Your goal: Review the material line by line. Identify and copy every line that contains the string "результатами".

Task material:

-------

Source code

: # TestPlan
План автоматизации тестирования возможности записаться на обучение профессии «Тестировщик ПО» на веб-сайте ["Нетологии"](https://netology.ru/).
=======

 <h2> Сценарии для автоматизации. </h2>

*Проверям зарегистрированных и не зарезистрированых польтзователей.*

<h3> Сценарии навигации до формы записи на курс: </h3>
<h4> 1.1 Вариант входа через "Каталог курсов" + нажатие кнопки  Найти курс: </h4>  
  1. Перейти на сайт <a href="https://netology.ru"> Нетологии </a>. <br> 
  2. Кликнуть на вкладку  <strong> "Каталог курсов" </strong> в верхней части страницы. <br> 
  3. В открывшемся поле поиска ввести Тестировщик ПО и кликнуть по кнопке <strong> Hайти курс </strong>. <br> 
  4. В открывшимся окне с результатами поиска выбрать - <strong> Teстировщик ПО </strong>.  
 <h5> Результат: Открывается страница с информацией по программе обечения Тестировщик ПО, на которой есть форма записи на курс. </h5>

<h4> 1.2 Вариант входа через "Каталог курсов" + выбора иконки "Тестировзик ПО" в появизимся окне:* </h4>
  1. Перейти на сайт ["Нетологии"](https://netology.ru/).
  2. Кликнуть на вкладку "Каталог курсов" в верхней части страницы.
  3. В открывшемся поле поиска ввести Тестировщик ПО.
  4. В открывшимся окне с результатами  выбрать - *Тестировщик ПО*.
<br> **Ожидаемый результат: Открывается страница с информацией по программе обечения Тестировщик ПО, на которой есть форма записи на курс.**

-------

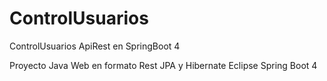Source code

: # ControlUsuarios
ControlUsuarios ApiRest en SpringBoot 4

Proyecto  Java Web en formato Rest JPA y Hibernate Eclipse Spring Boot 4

-------

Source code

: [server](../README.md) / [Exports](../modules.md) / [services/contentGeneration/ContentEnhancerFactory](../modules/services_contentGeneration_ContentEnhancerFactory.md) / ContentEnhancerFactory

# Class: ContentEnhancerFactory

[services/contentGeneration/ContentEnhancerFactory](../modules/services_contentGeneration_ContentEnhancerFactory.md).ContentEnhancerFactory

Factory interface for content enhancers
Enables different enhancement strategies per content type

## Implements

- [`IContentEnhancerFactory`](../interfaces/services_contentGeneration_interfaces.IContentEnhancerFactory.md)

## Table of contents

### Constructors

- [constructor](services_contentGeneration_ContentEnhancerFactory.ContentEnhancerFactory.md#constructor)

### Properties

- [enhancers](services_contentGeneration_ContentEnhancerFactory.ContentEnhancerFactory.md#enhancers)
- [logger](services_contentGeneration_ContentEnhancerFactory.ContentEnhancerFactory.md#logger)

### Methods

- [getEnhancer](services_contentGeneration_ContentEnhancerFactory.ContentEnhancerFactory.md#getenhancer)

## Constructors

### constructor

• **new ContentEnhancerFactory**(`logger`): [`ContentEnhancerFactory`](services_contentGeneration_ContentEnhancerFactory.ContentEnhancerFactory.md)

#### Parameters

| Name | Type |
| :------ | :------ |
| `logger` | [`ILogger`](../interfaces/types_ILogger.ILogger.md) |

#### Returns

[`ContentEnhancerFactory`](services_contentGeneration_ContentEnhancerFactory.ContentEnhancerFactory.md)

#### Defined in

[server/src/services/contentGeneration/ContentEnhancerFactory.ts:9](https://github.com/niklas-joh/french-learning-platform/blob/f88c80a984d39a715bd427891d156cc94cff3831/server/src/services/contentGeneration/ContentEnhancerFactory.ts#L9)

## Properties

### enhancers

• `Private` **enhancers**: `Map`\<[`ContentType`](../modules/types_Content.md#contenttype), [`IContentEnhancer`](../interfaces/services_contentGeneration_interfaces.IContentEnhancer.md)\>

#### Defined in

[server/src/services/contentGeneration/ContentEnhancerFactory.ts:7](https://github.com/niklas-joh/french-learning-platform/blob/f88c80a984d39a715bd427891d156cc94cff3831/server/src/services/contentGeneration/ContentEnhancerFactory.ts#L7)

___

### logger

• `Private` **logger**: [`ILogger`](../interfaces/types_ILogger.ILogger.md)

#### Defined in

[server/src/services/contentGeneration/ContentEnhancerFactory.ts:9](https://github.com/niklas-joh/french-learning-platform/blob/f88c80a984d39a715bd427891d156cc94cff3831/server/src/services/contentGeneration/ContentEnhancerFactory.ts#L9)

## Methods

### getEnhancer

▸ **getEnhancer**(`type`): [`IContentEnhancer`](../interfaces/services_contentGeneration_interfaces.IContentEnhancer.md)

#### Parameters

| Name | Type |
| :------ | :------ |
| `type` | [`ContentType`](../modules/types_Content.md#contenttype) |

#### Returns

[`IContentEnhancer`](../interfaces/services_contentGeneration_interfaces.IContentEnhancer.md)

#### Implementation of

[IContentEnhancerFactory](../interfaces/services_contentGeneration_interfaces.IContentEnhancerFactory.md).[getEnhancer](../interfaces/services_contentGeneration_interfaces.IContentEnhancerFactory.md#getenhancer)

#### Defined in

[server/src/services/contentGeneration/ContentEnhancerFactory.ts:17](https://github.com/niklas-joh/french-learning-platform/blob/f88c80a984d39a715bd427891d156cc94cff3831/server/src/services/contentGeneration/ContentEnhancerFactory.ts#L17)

-------

Answer to the exercise:
  4. В открывшимся окне с результатами поиска выбрать - <strong> Teстировщик ПО </strong>.  
  4. В открывшимся окне с результатами  выбрать - *Тестировщик ПО*.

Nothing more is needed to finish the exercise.